Ronny’s trademark is the pervasive stench that hangs heavy in the air. The rumored complaint from the city is that the smell was natural gas. I always believed it to be a fine bouquet of cat pee, mold, sewage, and armpit. It went largely unnoticed until the smoking ban. I will always remember Ronny’s as the first bar that caused my friends to say in between gags, ‘Huh. Maybe the smoking ban was actually a terrible idea.’
Ordering drinks was always an ordeal. Prices were double what they were in most places. It was an obscene markup, especially when you consider that they didn’t have a liquor distributor and allegedly bought all their stuff from the liquor store on the corner. Prices varied depending on how drunk and/or angry the bartenders were. Acting inconvenienced when dealing with customers can be standard operating procedure at dive bars, but Ronny’s is the only place I’ve ever seen a bartender seethe with unbridled hatred in response to ‘Hey, can I have another beer please?’
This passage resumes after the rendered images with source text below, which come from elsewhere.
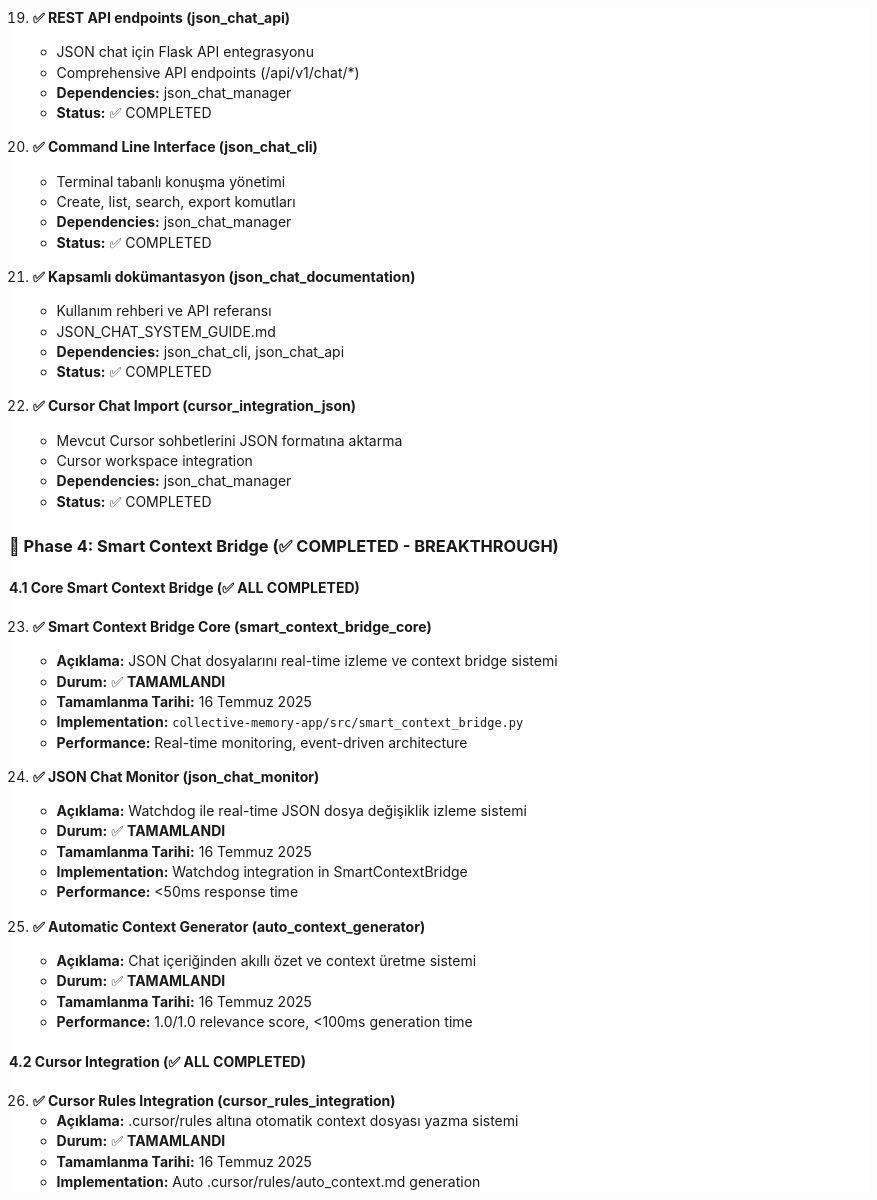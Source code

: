 19. **✅ REST API endpoints (json_chat_api)**
    - JSON chat için Flask API entegrasyonu
    - Comprehensive API endpoints (/api/v1/chat/*)
    - **Dependencies:** json_chat_manager
    - **Status:** ✅ COMPLETED

20. **✅ Command Line Interface (json_chat_cli)**
    - Terminal tabanlı konuşma yönetimi
    - Create, list, search, export komutları
    - **Dependencies:** json_chat_manager
    - **Status:** ✅ COMPLETED

21. **✅ Kapsamlı dokümantasyon (json_chat_documentation)**
    - Kullanım rehberi ve API referansı
    - JSON_CHAT_SYSTEM_GUIDE.md
    - **Dependencies:** json_chat_cli, json_chat_api
    - **Status:** ✅ COMPLETED

22. **✅ Cursor Chat Import (cursor_integration_json)**
    - Mevcut Cursor sohbetlerini JSON formatına aktarma
    - Cursor workspace integration
    - **Dependencies:** json_chat_manager
    - **Status:** ✅ COMPLETED

### **🎉 Phase 4: Smart Context Bridge (✅ COMPLETED - BREAKTHROUGH)**

#### **4.1 Core Smart Context Bridge (✅ ALL COMPLETED)**

23. **✅ Smart Context Bridge Core (smart_context_bridge_core)**
    - **Açıklama:** JSON Chat dosyalarını real-time izleme ve context bridge sistemi
    - **Durum:** ✅ **TAMAMLANDI**
    - **Tamamlanma Tarihi:** 16 Temmuz 2025
    - **Implementation:** `collective-memory-app/src/smart_context_bridge.py`
    - **Performance:** Real-time monitoring, event-driven architecture

24. **✅ JSON Chat Monitor (json_chat_monitor)**
    - **Açıklama:** Watchdog ile real-time JSON dosya değişiklik izleme sistemi
    - **Durum:** ✅ **TAMAMLANDI**
    - **Tamamlanma Tarihi:** 16 Temmuz 2025
    - **Implementation:** Watchdog integration in SmartContextBridge
    - **Performance:** <50ms response time

25. **✅ Automatic Context Generator (auto_context_generator)**
    - **Açıklama:** Chat içeriğinden akıllı özet ve context üretme sistemi
    - **Durum:** ✅ **TAMAMLANDI**
    - **Tamamlanma Tarihi:** 16 Temmuz 2025
    - **Performance:** 1.0/1.0 relevance score, <100ms generation time

#### **4.2 Cursor Integration (✅ ALL COMPLETED)**

26. **✅ Cursor Rules Integration (cursor_rules_integration)**
    - **Açıklama:** .cursor/rules altına otomatik context dosyası yazma sistemi
    - **Durum:** ✅ **TAMAMLANDI**
    - **Tamamlanma Tarihi:** 16 Temmuz 2025
    - **Implementation:** Auto .cursor/rules/auto_context.md generation
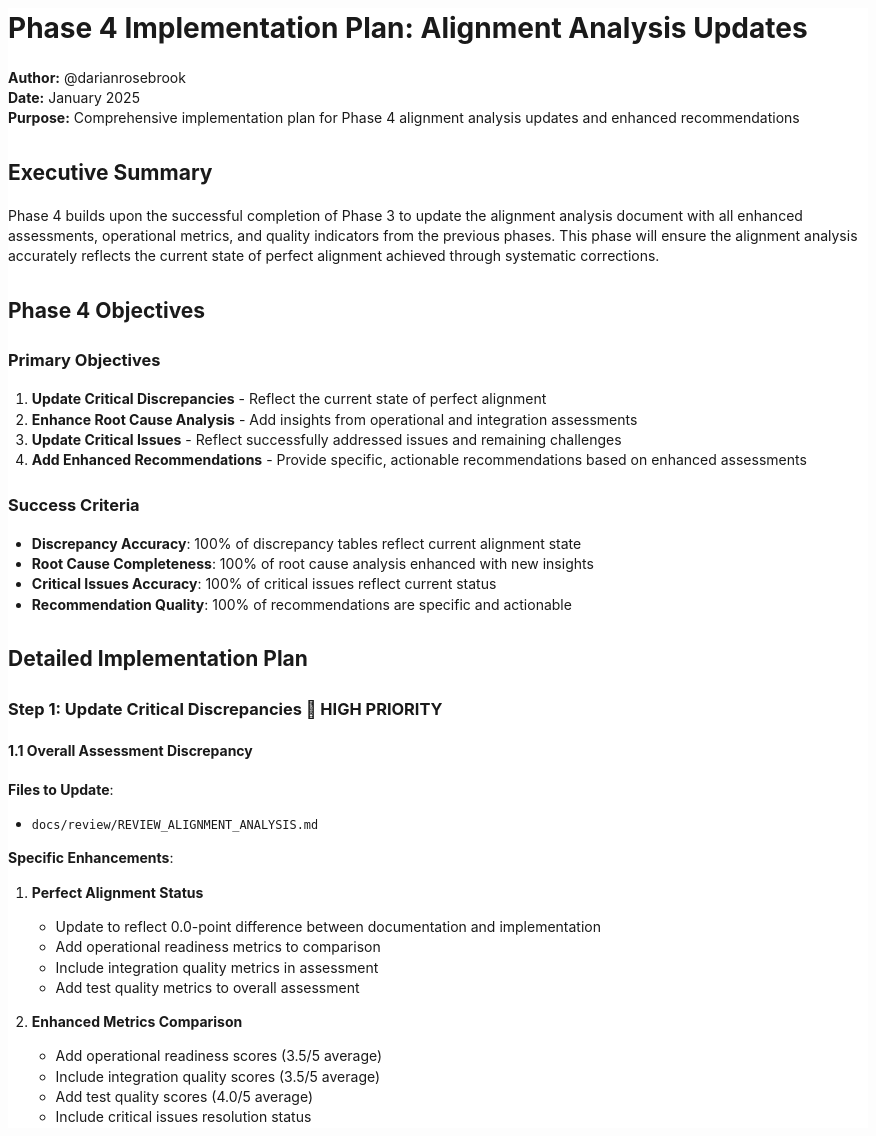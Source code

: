 # Phase 4 Implementation Plan: Alignment Analysis Updates

**Author:** @darianrosebrook  
**Date:** January 2025  
**Purpose:** Comprehensive implementation plan for Phase 4 alignment analysis updates and enhanced recommendations

## Executive Summary

Phase 4 builds upon the successful completion of Phase 3 to update the alignment analysis document with all enhanced assessments, operational metrics, and quality indicators from the previous phases. This phase will ensure the alignment analysis accurately reflects the current state of perfect alignment achieved through systematic corrections.

## Phase 4 Objectives

### **Primary Objectives**
1. **Update Critical Discrepancies** - Reflect the current state of perfect alignment
2. **Enhance Root Cause Analysis** - Add insights from operational and integration assessments
3. **Update Critical Issues** - Reflect successfully addressed issues and remaining challenges
4. **Add Enhanced Recommendations** - Provide specific, actionable recommendations based on enhanced assessments

### **Success Criteria**
- **Discrepancy Accuracy**: 100% of discrepancy tables reflect current alignment state
- **Root Cause Completeness**: 100% of root cause analysis enhanced with new insights
- **Critical Issues Accuracy**: 100% of critical issues reflect current status
- **Recommendation Quality**: 100% of recommendations are specific and actionable

## Detailed Implementation Plan

### **Step 1: Update Critical Discrepancies** 🔴 **HIGH PRIORITY**

#### **1.1 Overall Assessment Discrepancy**
**Files to Update**: 
- `docs/review/REVIEW_ALIGNMENT_ANALYSIS.md`

**Specific Enhancements**:
1. **Perfect Alignment Status**
   - Update to reflect 0.0-point difference between documentation and implementation
   - Add operational readiness metrics to comparison
   - Include integration quality metrics in assessment
   - Add test quality metrics to overall assessment

2. **Enhanced Metrics Comparison**
   - Add operational readiness scores (3.5/5 average)
   - Include integration quality scores (3.5/5 average)
   - Add test quality scores (4.0/5 average)
   - Include critical issues resolution status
And the moisture, my God. There was always at least half an inch of mystery fluid on the ground. I remember one night we were all pretty sure it was sewage.
The ‘patio’ was at one point a ragtag collection of boards and planks that creaked and bent when you walked on them, and I remember a massive hole that everyone knew to sidestep, which was no small feat, because it was usually pitch black out there. It was kind of amazing when they closed the patio off. I took it as a rare sign of care for customers.
I literally cannot discuss the bathroom situation without dry heaving. All I can say is that I no longer fear hell, for turning on the light in the women’s bathroom at Ronny’s is tantamount to staring Mephistopheles directly in the eye. Any quick trip I ever took to the W.C. almost always resulted in a mini-existential freak-out about whether I was actually cut out for city life. It was that bad.
My one positive memory of Ronny’s was when I went to see Thee Oh Sees. I skipped shows I wanted to see all the time just for hearing they were happening at Ronny’s. But being such a huge Coachwhips fan, I absolutely could not miss Oh Sees. No longstanding Ronny’s trauma was undone by how fantastic the show was. But I vividly remember finding it a most appropriate backdrop to a sweaty, bug-eyed John Dwyer accosting me on my way out and saying, ‘The next time I come to Chicago, I will have pectoral implants, and you will have shot your boss.’ I’m guessing he confused me for someone else. But in that moment, it wouldn’t have been as great had it happened anywhere else.
I will never forget the last time I was at Ronny’s. It was just for a quick drink before dinner with friends. There was nothing particularly unpleasant about the experience (aside from the usual horrors that I’d come to accept as the norm). I remember finishing my beer, throwing my hands up, and announcing ‘This place sucks; I’m never coming back.’ I don’t regret my decision.”